Berg and Wiseman have smart things to say about why highly educated people might not have children. There is surely something to their claim that a lot of climate fiction’s scabrous pessimism about humanity tends to be unleavened by any sense of what’s good about humanity and would make our extinction a tragedy. They are also probably right that feminist writers describing their ambivalence with motherhood tend not to discuss parenthood’s more positive aspects. Yet one might not fault these writers for “the absence of praise of motherhood,” if one didn’t regard anti-natalism as, per se, a problem. After all, in contrast to childless writers like the Brontë sisters, Jane Austen, George Eliot, Emily Dickinson, Edith Wharton, Virginia Woolf, and Gertude Stein, contemporary writers like Rachel Cusk or Maggie Nelson tend to derive their maternal ambivalence from actually being parents. And what is more human than complaining about the misery of life (and parenting), and despairing that it’s over too soon?
More to the point, using literary novels as a proxy for mass culture makes the book’s focus on a strikingly narrow class of highly educated millennials all the more glaring. The cultural reach of writers like Rivka Galchen, Sheila Heti, Jenny Offill, and Lydia Millet represents a rounding error in the number of parents and could-be parents who consume mom blogs, Instagram influencers, advice columns, parenting forums—extraordinarily popular and influential cultural forms that are almost definitionally pro-natalist.

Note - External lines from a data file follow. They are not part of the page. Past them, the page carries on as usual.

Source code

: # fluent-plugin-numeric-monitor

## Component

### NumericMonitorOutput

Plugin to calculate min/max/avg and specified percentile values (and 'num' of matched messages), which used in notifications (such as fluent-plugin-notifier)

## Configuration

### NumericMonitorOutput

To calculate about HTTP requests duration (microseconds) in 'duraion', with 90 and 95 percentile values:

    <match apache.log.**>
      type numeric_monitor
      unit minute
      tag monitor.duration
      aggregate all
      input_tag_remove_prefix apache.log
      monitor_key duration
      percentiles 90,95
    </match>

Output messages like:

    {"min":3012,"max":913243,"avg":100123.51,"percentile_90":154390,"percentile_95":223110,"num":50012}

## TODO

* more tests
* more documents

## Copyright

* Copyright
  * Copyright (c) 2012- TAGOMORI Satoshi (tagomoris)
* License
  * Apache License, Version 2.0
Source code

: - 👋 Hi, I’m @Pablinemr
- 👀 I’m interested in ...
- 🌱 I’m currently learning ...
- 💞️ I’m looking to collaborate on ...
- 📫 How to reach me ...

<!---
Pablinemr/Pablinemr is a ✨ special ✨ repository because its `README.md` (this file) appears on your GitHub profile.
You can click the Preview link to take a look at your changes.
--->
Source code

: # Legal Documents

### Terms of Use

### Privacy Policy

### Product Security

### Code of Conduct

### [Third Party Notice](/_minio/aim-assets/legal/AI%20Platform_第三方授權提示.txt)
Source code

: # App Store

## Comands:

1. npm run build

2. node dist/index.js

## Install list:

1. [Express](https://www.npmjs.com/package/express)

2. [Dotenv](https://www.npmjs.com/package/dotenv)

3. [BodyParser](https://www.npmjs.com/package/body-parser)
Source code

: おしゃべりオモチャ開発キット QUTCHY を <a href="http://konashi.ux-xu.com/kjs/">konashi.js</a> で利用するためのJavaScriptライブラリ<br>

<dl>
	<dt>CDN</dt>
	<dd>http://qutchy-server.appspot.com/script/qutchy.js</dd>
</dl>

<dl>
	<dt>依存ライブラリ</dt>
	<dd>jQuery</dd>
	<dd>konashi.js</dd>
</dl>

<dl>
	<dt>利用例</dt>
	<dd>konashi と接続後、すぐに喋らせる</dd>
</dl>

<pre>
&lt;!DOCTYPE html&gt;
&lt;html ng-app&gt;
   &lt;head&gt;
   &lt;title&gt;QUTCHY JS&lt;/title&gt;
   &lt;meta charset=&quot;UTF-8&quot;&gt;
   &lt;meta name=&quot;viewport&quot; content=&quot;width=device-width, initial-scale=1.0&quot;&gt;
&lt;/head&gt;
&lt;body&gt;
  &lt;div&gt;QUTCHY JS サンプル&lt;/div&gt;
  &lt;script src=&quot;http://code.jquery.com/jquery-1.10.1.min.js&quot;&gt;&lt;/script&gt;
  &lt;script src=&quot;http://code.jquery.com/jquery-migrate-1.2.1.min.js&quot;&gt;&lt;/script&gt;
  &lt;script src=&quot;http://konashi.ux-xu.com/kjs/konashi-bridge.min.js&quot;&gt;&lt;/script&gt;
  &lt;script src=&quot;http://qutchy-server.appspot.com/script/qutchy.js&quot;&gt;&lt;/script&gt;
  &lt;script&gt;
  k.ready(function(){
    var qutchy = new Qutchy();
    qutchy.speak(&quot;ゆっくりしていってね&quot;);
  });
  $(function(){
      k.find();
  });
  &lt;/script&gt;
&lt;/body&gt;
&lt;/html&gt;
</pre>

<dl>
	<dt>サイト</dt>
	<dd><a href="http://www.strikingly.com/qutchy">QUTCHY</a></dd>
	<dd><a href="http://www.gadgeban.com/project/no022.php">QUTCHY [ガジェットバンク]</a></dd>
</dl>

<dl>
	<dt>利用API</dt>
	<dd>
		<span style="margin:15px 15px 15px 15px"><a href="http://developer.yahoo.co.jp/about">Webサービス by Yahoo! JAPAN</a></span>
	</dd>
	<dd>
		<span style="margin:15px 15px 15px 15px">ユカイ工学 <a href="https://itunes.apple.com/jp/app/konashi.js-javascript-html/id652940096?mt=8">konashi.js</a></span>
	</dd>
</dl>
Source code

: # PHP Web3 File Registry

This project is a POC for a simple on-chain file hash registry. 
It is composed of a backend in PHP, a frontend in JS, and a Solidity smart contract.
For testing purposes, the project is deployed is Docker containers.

Van der Lugt, by contrast, is less interested in the social forces that constrain choice—what Berg and Wiseman call the “externals” of climate change or economic insecurity that won’t-be parents often cite—than in the ways our narratives and language foreclose choice. By anatomizing our cultural pro-natalism with an insect collector’s unsentimental systematicity, her goal is “building more sensitive and sensible languages of begetting” in its place. “If there is a virtue to be associated with begetting,” she writes, “it lies in making the decision to beget conscientiously and responsibly.” Fair enough. Yet for all her rigor, Begetting can feel like a chess grandmaster playing a game against herself: neither side wins, nor ever could. We never learn if van der Lugt elects to have children, and while it feels impertinent to want to know, she opens the door with the first-person frame in the introduction. Perhaps denying us this closure is the point. Her conclusion is the kind of carefully measured and delineated position that only a philosopher could love: “not (or not yet) to say that begetting is always immoral, but that it is not always moral, and this in itself is saying a lot.”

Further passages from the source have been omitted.